Cyril Argentine Alington (22 October 1872 – 16 May 1955) was an English educationalist, scholar, cleric, and author. He was successively the headmaster of Shrewsbury School and Eton College. He also served as chaplain to King George V and as Dean of Durham.

==Early life==
Dr Alington was the second son of the Rev. Henry Giles Alington, an inspector of schools, and his wife Jane Margaret Booth (d. 1910), daughter of Rev. Thomas Willingham Booth. His father came from a long line of clerics, a branch of the landed gentry Alington family of Little Barford Manor House, St Neots, Huntingdonshire, and was descended from the Alingtons of Horseheath, an ancient Cambridgeshire family, from which also descended the Barons Alington. He was educated at Marlborough College and Trinity College, Oxford. He gained a First in Classical Moderations (Latin and Greek) in 1893 and a First in Literae Humaniores (Philosophy and Ancient History) in 1895. He was elected a Fellow of All Souls College, Oxford in 1896. He was ordained as an Anglican priest in 1901.

==Career==
Alington's educational career began as a sixth-form master at Marlborough College in 1896. He moved to Eton College in 1899, but left to become headmaster of Shrewsbury School in 1908. In 1917 he returned to Eton to succeed his brother-in-law, Edward Lyttelton, as headmaster; he remained there until his retirement from teaching in 1933. He served as chairman of the Headmasters' Conference, 1924–25. At Eton, a building which houses much of the English department is now named after him, as is Shrewsbury's school hall.

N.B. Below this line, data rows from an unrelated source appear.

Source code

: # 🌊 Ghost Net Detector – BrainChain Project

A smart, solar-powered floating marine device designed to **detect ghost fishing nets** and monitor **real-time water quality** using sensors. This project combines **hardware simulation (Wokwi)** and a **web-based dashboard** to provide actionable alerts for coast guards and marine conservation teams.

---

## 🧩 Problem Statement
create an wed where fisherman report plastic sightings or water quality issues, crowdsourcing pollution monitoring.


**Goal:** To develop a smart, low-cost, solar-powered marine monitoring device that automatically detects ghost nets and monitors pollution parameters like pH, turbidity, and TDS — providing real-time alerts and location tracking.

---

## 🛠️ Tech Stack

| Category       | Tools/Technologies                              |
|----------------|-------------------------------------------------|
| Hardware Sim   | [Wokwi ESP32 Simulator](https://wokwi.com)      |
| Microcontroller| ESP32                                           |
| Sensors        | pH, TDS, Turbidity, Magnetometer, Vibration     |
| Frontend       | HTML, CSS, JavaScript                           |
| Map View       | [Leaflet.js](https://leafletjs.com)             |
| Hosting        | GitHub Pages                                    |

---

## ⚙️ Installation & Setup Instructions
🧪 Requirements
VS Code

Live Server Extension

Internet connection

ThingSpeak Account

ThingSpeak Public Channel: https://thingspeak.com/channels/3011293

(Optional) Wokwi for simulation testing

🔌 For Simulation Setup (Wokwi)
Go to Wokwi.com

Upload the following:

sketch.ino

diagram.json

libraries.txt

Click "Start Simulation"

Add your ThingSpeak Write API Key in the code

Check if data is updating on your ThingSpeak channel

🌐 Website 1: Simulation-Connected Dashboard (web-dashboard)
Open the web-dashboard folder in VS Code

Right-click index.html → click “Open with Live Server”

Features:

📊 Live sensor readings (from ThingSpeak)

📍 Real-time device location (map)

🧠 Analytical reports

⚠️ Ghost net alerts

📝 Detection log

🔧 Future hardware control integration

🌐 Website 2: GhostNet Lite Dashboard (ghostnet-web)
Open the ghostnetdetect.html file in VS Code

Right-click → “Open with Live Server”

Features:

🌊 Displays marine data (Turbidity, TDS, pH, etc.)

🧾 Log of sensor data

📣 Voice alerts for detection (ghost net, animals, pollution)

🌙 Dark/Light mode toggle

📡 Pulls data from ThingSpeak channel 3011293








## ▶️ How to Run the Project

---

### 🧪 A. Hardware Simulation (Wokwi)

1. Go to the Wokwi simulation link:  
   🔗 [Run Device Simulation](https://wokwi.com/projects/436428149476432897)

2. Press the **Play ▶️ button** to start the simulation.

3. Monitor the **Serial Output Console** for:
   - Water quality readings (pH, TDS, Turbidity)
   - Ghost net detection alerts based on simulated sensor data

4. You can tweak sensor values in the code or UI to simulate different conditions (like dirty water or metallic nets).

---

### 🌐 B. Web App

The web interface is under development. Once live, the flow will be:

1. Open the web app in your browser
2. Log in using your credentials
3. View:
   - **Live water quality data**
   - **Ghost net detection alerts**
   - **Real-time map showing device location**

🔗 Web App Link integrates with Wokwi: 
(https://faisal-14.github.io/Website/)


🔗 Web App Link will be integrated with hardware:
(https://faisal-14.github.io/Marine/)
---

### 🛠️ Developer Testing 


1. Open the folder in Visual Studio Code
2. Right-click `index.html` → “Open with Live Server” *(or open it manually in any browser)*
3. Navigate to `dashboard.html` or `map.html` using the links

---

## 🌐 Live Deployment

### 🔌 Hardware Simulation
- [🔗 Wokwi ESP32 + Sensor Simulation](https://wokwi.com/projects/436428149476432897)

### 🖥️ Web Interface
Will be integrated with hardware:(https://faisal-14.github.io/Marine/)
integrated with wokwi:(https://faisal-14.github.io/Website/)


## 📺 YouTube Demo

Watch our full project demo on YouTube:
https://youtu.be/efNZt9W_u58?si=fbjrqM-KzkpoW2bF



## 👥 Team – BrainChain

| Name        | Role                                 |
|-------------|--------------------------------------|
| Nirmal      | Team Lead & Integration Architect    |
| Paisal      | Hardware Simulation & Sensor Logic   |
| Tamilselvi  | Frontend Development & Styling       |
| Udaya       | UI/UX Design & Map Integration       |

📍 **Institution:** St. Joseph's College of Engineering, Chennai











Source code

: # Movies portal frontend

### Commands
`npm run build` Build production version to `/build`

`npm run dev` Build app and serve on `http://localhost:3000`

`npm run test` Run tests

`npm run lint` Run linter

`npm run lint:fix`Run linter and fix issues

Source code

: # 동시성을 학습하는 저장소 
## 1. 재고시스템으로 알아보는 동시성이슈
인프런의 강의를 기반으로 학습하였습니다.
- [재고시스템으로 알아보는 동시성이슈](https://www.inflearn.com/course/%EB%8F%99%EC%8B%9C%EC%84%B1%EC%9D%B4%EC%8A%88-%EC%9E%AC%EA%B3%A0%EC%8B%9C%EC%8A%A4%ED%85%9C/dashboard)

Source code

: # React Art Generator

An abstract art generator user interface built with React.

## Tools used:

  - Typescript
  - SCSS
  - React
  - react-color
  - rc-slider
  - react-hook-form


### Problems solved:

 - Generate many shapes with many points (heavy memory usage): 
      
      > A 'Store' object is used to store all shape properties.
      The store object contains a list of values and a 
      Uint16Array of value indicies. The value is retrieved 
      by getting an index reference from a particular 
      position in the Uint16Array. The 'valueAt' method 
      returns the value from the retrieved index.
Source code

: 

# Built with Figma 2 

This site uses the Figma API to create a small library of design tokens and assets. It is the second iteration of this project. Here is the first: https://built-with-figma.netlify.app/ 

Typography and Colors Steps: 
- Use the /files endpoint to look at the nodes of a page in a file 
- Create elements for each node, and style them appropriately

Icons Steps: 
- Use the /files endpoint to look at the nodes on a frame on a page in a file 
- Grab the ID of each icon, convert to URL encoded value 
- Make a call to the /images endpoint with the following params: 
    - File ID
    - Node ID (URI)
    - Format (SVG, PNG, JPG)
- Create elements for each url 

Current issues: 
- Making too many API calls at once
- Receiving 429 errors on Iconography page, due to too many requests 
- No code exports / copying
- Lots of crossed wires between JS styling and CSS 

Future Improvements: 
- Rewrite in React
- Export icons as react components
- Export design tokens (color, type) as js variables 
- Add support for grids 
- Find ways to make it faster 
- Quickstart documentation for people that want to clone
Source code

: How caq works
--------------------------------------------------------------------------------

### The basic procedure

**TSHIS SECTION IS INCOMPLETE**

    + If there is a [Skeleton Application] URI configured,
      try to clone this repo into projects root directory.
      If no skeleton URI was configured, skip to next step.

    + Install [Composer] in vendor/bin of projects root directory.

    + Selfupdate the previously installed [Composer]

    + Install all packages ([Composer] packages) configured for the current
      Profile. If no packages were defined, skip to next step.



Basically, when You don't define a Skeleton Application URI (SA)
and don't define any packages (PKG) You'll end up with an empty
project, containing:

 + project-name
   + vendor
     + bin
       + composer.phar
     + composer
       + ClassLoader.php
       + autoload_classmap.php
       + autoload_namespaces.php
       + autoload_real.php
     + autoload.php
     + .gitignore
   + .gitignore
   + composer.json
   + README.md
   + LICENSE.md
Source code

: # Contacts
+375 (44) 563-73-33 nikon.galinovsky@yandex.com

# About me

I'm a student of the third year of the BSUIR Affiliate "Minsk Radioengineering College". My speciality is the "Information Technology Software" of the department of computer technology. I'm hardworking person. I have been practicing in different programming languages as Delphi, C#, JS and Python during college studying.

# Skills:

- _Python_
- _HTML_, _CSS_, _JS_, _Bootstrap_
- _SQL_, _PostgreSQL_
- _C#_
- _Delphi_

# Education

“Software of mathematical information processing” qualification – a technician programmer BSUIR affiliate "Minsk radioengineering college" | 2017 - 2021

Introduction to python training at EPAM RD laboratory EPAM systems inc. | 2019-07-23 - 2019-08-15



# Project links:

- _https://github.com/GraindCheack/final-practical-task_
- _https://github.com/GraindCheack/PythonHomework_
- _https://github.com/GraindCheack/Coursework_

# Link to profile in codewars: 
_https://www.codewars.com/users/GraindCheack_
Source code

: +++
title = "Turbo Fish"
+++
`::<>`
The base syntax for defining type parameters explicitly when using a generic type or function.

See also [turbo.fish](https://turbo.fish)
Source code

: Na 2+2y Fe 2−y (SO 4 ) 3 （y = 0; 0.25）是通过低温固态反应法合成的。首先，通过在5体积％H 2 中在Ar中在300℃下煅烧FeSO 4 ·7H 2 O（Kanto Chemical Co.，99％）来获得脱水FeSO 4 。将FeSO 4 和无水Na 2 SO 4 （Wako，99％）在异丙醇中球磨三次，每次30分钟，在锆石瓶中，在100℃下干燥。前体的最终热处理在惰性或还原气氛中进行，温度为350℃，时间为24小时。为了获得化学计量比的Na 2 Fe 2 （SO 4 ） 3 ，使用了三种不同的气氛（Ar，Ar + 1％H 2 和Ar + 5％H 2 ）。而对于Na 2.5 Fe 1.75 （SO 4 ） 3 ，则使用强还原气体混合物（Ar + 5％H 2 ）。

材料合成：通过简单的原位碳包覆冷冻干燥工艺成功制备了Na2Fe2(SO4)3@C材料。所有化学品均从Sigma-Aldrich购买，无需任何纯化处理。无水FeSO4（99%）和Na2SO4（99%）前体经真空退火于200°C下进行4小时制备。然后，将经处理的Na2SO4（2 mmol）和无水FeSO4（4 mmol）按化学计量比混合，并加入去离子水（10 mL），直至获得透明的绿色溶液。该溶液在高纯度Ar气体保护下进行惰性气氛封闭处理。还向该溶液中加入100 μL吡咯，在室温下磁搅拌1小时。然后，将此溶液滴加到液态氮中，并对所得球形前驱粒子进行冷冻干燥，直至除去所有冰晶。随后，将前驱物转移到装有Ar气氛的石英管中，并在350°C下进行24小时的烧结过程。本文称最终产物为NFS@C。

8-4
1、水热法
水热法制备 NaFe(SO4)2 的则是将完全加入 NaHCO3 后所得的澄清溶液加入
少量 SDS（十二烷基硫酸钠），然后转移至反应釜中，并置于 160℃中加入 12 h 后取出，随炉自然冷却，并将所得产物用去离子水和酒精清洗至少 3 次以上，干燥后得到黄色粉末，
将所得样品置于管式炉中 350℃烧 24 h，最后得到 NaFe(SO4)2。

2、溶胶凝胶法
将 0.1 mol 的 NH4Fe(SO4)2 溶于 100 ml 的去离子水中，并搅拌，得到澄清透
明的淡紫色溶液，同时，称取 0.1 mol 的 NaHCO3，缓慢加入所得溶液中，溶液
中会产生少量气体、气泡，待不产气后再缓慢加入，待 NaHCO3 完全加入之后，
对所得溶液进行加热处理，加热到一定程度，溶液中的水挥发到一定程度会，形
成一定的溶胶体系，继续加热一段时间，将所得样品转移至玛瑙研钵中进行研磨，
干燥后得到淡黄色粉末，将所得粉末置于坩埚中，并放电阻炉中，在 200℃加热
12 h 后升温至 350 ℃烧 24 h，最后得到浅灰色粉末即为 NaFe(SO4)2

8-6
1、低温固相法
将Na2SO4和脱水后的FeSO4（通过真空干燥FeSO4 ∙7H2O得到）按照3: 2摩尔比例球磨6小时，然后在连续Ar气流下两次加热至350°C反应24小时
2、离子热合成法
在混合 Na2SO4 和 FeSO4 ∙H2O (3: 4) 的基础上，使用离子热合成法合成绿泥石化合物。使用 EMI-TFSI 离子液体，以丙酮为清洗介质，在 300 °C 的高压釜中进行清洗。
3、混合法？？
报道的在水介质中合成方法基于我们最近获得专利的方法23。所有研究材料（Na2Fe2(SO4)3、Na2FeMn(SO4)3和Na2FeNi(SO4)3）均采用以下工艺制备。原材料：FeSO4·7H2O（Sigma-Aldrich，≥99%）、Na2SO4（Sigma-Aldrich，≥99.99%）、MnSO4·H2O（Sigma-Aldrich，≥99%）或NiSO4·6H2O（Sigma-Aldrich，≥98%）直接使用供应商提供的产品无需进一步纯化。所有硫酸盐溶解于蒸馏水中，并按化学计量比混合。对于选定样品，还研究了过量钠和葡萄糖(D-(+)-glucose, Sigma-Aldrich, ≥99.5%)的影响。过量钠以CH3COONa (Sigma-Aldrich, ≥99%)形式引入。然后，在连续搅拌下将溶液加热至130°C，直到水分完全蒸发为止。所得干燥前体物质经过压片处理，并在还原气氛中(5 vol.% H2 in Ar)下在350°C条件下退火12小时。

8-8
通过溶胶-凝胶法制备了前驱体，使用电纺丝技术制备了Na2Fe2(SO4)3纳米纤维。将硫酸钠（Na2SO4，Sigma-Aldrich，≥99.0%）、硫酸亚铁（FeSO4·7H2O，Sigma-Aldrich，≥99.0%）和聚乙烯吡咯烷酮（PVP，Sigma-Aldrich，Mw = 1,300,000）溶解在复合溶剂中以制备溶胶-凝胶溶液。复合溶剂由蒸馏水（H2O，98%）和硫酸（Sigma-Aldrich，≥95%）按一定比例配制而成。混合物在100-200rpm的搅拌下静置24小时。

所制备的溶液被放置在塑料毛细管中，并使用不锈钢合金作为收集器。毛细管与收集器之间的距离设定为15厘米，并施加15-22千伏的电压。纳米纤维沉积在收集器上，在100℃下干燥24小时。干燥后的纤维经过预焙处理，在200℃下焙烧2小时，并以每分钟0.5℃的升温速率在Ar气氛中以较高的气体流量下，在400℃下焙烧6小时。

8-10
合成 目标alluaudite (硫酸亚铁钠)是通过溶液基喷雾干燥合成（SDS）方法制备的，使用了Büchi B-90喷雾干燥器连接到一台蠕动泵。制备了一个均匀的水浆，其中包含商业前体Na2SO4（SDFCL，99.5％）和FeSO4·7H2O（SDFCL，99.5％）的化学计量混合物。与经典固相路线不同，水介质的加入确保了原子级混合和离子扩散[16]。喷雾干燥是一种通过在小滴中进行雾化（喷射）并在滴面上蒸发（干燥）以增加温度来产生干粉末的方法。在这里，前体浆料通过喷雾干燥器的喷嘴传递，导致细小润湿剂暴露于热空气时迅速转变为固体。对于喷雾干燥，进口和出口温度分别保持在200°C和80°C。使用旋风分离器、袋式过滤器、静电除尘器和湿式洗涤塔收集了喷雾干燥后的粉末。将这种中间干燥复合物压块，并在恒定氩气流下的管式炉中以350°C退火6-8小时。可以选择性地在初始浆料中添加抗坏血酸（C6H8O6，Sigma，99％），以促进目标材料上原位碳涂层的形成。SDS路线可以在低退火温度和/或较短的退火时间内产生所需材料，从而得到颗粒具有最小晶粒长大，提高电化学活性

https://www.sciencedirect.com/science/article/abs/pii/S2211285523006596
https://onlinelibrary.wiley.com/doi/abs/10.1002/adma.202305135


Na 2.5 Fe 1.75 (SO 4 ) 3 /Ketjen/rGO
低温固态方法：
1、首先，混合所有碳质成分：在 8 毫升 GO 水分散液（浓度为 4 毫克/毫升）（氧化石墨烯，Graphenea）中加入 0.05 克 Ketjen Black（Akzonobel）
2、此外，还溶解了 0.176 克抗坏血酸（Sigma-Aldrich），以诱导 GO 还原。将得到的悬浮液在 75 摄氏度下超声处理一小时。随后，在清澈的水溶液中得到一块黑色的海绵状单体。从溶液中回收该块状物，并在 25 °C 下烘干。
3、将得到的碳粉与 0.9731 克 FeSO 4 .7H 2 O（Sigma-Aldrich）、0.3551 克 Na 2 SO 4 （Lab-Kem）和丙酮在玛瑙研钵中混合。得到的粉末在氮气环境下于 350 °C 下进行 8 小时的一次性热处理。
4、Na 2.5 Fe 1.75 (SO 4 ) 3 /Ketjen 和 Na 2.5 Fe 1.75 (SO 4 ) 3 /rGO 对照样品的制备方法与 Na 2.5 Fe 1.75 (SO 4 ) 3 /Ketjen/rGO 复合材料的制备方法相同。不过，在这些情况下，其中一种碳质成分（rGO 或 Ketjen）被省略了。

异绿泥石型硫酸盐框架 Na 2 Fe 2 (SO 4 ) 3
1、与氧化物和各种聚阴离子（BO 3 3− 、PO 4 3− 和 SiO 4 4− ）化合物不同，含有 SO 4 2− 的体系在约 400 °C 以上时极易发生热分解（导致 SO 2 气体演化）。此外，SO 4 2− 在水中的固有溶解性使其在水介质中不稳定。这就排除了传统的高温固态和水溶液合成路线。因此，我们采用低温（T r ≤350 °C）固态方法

From 1933 to 1951 Alington served as Dean of Durham. He had become a Doctor of Divinity at Oxford in 1917 and received other honours: he was chaplain to the King from 1921 until 1933; he was made an Honorary Fellow of Trinity College, Oxford in 1926, and an honorary DCL at Durham University in 1937. He received the freedom of the City of Durham in 1949.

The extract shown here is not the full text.